I just want to stop this angry regal skeleton from laughing at me. I can’t be thinking about how things are spelled with that going on. go laugh at a dentist, weirdo.


i haven’t felt this intimidated since a mythical fire-spewing dinosaur quizzed me on nations that resemble footwear while i was plainly not dressed to ponder what gaijin barbarian nations are shaped like or that africa is actually a continent or even officially a separate land mass.

I presume zhang liao is addressing the skeleton. Alluding to the grinding of bones to make bread in 200ad 1500 years before the Jack-and-the-Beanstalk giant is just another example of how advanced chinese technology was compared to europe. unfortunately zhang liao was consequently also not aware that when bones actually were ground to make bread to avert starvation, nobody who ate it survived due the lack of nutritive content in bones and the difficulty of digesting them. Hopefully Mr. Zhang will add some raisins or at least fresh cartilage to the mix. It is rich in protein.

liu feng ought to be aware that even new bones will have the same problem, though they are effective plant fertilizer.

with that in mind i now know that “fertilizer factory” isn’t just a euphemism for laxative.

i was trying to avoid saying “bowel movement” but yes for that.
also this was addressed to somebody who has a legitimate psychological disorder that has also manifested as an eating disorder who obviously did not sign up for it. predatory capitalism is glorious.



April 16, 2026
in the name of jupiter i call upon the forces of love and justice to banish this mop head


shining farce: the lunacy of reprobate intervention
i mostly made and personalized this in 2015 for someone that i don’t think cared so i de-personalized it except for the parts that would seem functionally surreal if not removed
but then over thinking it was too sparse i crammed it full of details that are somehow both vague AND distracting. and that is what i have this week.

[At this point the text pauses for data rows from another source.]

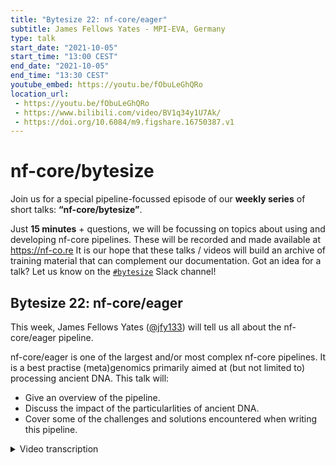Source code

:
 ```yaml
---
title: "Bytesize 22: nf-core/eager"
subtitle: James Fellows Yates - MPI-EVA, Germany
type: talk
start_date: "2021-10-05"
start_time: "13:00 CEST"
end_date: "2021-10-05"
end_time: "13:30 CEST"
youtube_embed: https://youtu.be/fObuLeGhQRo
location_url:
 - https://youtu.be/fObuLeGhQRo
 - https://www.bilibili.com/video/BV1q34y1U7Ak/
 - https://doi.org/10.6084/m9.figshare.16750387.v1
---
```


# nf-core/bytesize

Join us for a special pipeline-focussed episode of our **weekly series** of short talks: **“nf-core/bytesize”**.

Just **15 minutes** + questions, we will be focussing on topics about using and developing nf-core pipelines.
These will be recorded and made available at <https://nf-co.re>
It is our hope that these talks / videos will build an archive of training material that can complement our documentation. Got an idea for a talk? Let us know on the [`#bytesize`](https://nfcore.slack.com/channels/bytesize) Slack channel!

## Bytesize 22: nf-core/eager

This week, James Fellows Yates ([@jfy133](https://github.com/jfy133/)) will tell us all about the nf-core/eager pipeline.

nf-core/eager is one of the largest and/or most complex nf-core pipelines. It is a best practise (meta)genomics primarily aimed at (but not limited to) processing ancient DNA. This talk will:
* Give an overview of the pipeline.
* Discuss the impact of the particularlities of ancient DNA.
* Cover some of the challenges and solutions encountered when writing this pipeline.

<details markdown="1"><summary>Video transcription</summary>
**Note: The content has been edited for reader-friendliness**

[0:39](https://youtu.be/fObuLeGhQRo?list=PL3xpfTVZLcNiSvvPWORbO32S1WDJqKp1e&t=39) So I’m going to talk about nf-core/eager, which is a best practice analysis pipeline for NGS sequence-based ancient DNA data analysis. During the talk today, I will briefly introduce what palaeogenomics is and why we need a special pipeline for it. I’ll also give a very brief overview of nf-core/eager and talk a little bit about some of the development challenges we had for this pipeline during DSL1.

[1:22](https://youtu.be/fObuLeGhQRo?list=PL3xpfTVZLcNiSvvPWORbO32S1WDJqKp1e&t=82) So what is palaeogenomics? It is a very diverse field that is focused on ancient DNA but there are many different facets to it. For example, there is a lot of work in human genomics, which is used to study past human history, there’s also animal - particularly megafauna palaeogenomics for studying past ecology and evolution, and then there is microbial genomics - particularly for pathogens, which allows us to study infectious diseases in the past. More recently, researchers including myself have started to study ancient microbiomes, and this also has several facets such as disease, human behaviour, and so on. Finally, there’s also a lot of work now on studying sediment DNA for ecology and evolution studies.

[2:18](https://youtu.be/fObuLeGhQRo?list=PL3xpfTVZLcNiSvvPWORbO32S1WDJqKp1e&t=138) Palaeogenomics is not particularly new and there have been previous pipelines dedicated to it. nf-core/eager is not a new pipeline; it is a new variant or a refactored version of a pipeline developed by [Alex Peltzer](https://github.com/apeltzer) about five years ago. This is the diagram that was in the publication, and as you can see here, there are three main sections: pre-processing, read-mapping, and genotyping and optional consensus calling.

[3:04](https://youtu.be/fObuLeGhQRo?list=PL3xpfTVZLcNiSvvPWORbO32S1WDJqKp1e&t=184) Now, you might be thinking the three stages are pretty standard; nf-core/sarek also does that. This difference here is the ancient DNA is very fragmented, damaged, and likely contaminated with modern DNA, and this complicates things in a variety of ways.

[3:34](https://youtu.be/fObuLeGhQRo?list=PL3xpfTVZLcNiSvvPWORbO32S1WDJqKp1e&t=214) To visualise this a bit, with fragmentation, I meant that over time with no repair mechanisms, DNA will be exposed to various chemical and other processes, which causes it to fragment. This makes them very short and in general down to about 30 bp, which is so short that you have very low specificity. So your reads can map to different regions in the genome or in the case of metagenomics, it can map to several different species. Because of this fragmentation, many can disappear over time. Libraries will have very few ancient DNA fragments resulting in low coverage and not very high confidence in variant calling and so on. On top of that, we have damage. Fragmentation does not always end in clean breaks on both strands, and sometimes this leaves you with this single-strand overhangs which exposes the nucleotides on the strands that still exist to other degradation processes such as deamidation that converts cytosines to uracils. So in addition to low coverage, we also have these substitutions that further complicate variant calling. Then in addition, there’s contamination where DNA in a buried environment comes into contact with other external sources of DNA such as other organisms in the environment, individuals handling the specimens, etc. Trying to distinguish between these, adds another layer of complexity.

[6:14](https://youtu.be/fObuLeGhQRo?list=PL3xpfTVZLcNiSvvPWORbO32S1WDJqKp1e&t=374) While all these things can make working with ancient DNA challenging, there is a range of authentication criteria that help separate true ancient DNA from the organism you want to study vs the rest. This includes things like damage profiles, fragment length distributions, edit distances, and the metagenomic component such as profiles in ancient human faeces etc.

[7:22](https://youtu.be/fObuLeGhQRo?list=PL3xpfTVZLcNiSvvPWORbO32S1WDJqKp1e&t=442) Palaeogenomics has been around since the start of the NGS revolution, so maybe 15-20 years. Since then, there have been a lot of developments in how to extract ancient DNA, so we can get pretty good samples. However, it can sometimes be too good, so particularly in the human genetics field, they are now routinely dealing with datasets of hundreds or thousands of samples per publication. The issue with previous pipelines like [EAGER [v1]](https://github.com/apeltzer/EAGER-GUI) was that they were not designed for HPCs, so they were very linear or were only able to work on a single node. On top of this, the field is becoming more and more interdisciplinary so there are a lot more diverse questions that are being asked such as whether ancestral populations died of a disease etc.

[8:43](https://youtu.be/fObuLeGhQRo?list=PL3xpfTVZLcNiSvvPWORbO32S1WDJqKp1e&t=523) The solution we came up with is converting the original eager pipeline and extending it into Nextflow, and we did this within nf-core/eager.

[8:59](https://youtu.be/fObuLeGhQRo?list=PL3xpfTVZLcNiSvvPWORbO32S1WDJqKp1e&t=539) I’m going to briefly go through this. If you have more detailed questions, get in touch with me on Slack. We have the basic genomics pipeline steps, and we’ve extended this with statistical analyses and a metagenomics screen for pathogen detection and authenticating reads.

[10:40](https://youtu.be/fObuLeGhQRo?list=PL3xpfTVZLcNiSvvPWORbO32S1WDJqKp1e&t=640) This is another representation of the graph showing just how complex the pipeline is. We have three different main routes: eukaryotic nuclear genome, microbial and smaller organellar genomes, and the metagenomic component where we do the taxonomic profiling. So it’s a very complex pipeline.

[11:33](https://www.youtube.com/watch?v=fObuLeGhQRo&list=PL3xpfTVZLcNiSvvPWORbO32S1WDJqKp1e&index=23) And this is why I want to talk a little bit about the main development challenges for the DSL1 version. I am hoping that some of these will be alleviated for DSL2, but that remains to be seen.

[11:45](https://youtu.be/fObuLeGhQRo?list=PL3xpfTVZLcNiSvvPWORbO32S1WDJqKp1e&t=705) So the first issue is complex input data; there are many different weird and wonderful ways in which people generate data that would go into the pipeline. So for example, it is possible to overcome sample damage in the lab through using different methods during library preparation. This can vary, and one would require different settings within eager to process that accordingly. Then there are several different sequencing configurations. Finally, there are heterogeneous input files.

[13:06](https://youtu.be/fObuLeGhQRo?list=PL3xpfTVZLcNiSvvPWORbO32S1WDJqKp1e&t=786) Our solution here was adopting the TSV input. We adapted heavily from sarek, but more importantly we made extensive use of something I call rerouting, which is basically using channel branching, filtering within that, and then merging. We had to do this in every single main step of the pipeline because of the variety of ways in which people provide their input into the pipeline. An example of the code of this adaptation can be seen on my screen for poly-g trimming, which is an artefact of NovaSeq or Nextseq data but does not apply to HiSeq data. This made the pipeline quite complicated, but was relatively quite efficient once we got the hang of it.

[14:25](https://youtu.be/fObuLeGhQRo?list=PL3xpfTVZLcNiSvvPWORbO32S1WDJqKp1e&t=865) As I said before, palaeogenomics can be a very interdisciplinary field. We can have people with several different specialisations wanting to play with data. Ancient DNA scientists are really good with sharing their raw data, so anyone can try this out. But what that meant is that we had the challenge of trying to communicate how to run the pipeline, train people to run the pipeline. The field of ancient DNA is not large enough to have courses on MOOCs or at universities etc.

[15:16](https://youtu.be/fObuLeGhQRo?list=PL3xpfTVZLcNiSvvPWORbO32S1WDJqKp1e&t=916) So the solution here was documentation! Since there was a lot of it, we thought it could sometimes be a little dry and not too easy to read. So the question was how we could make it more interesting and engaging to read and follow. So I collaborated with [Zandra Fagernäs](https://github.com/ZandraFagernas) ([Bytesize#14](https://nf-co.re/events/2021/bytesize-14-graphic-design) to draw these schematic images that included notes on how to interpret the outputs, especially since ancient DNA can be different as I mentioned earlier. In addition, we tried to construct it in a way in which it could be reused for training purposes. We hope that by doing this that a lot of students that begin working with ancient DNA and the nf-core/eager pipeline will be educated before they run it.

[17:18](https://youtu.be/fObuLeGhQRo?list=PL3xpfTVZLcNiSvvPWORbO32S1WDJqKp1e&t=1038) The final thing was that there were a lot of opinions but no real standards in the field. Ancient DNA can be very competitive, particularly human population genetics and there are several big labs working in the field. But what this meant is that there were constantly changing standards and settings. This made it difficult for us to know which tools and parameters to use to analyse this kind of data.

[18:12](https://youtu.be/fObuLeGhQRo?list=PL3xpfTVZLcNiSvvPWORbO32S1WDJqKp1e&t=1092) Our solutions to this started quite early on. [Alex Peltzer](https://github.com/apeltzer) added a little tool that helped estimate the optimal mismatch rate for [`bwa aln`](http://bio-bwa.sourceforge.net/bwa.shtml) during seeding. So developing a little tool ecosystem around this that feeds in and out of eager. To cope with the changing standards, I use Twitter, where I use the 'hive mind' to assess the general consensus that allows us to improve the various features in the pipeline. I’ve also repeatedly introduced it at workshops; this is very important to capture people from different fields in order to get their feedback on the pipeline.

[19:49](https://youtu.be/fObuLeGhQRo?list=PL3xpfTVZLcNiSvvPWORbO32S1WDJqKp1e&t=1189) So to summarise, palaeogenomics is complicated, but it is a fun challenge. Broad documentation helps in interdisciplinary fields. Finally, be active in outreach, not just in support, but to try and sell your pipeline because it keeps your project alive past publication and nf-core/eager will hopefully continue to be used and developed by scientists in the ancient DNA field.

</details>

now that i have put it somewhere where it counts as essentially finalized, i cannot make sense of how the laser eye could shoot out the ground beneath someone without also shooting whoever fell following that happening with a blast of the same power level that was strong enough to destroy something strong enough to have supported whoever fell.



April 9, 2026
they work fast on heartburn and taste awesome


does anybody sincerely consider wheat thins “awesome?” the factory process through which the ingredients are formed into innumerable little squares and dumped into packages in set amounts, packages which are then sealed and boxed and distributed to markets around the world IS impressive but it is fairly standard in 2026. wheat thins are no more or less awesome than oreos or dinty moore beef stew or anything else with a TM on it.methods which can break down or effectively repurpose the mass amounts of plastic waste from the packaging would be more awesome and have less sodium. i wrote another “awesome” branding related gripe in 2014 and acknowledged i was by then outside the target demographic. What am i outside of now? it occurs to me that wheat thins are not a snack that kids generally request. maybe kids don’t even say “awesome” anymore. maybe awesome is following me as i age and applying itself to gradually more elderly-related things. maybe prostate examinations, sneezing so hard that you hurt yourself and tennis balls instead of wheels will be “awesome” by 2030. erectile dysfunction pills of course have been already for some time, ESPECIALLY if you start a garage band to perform songs about how you need those pills. can anything be AS awesome?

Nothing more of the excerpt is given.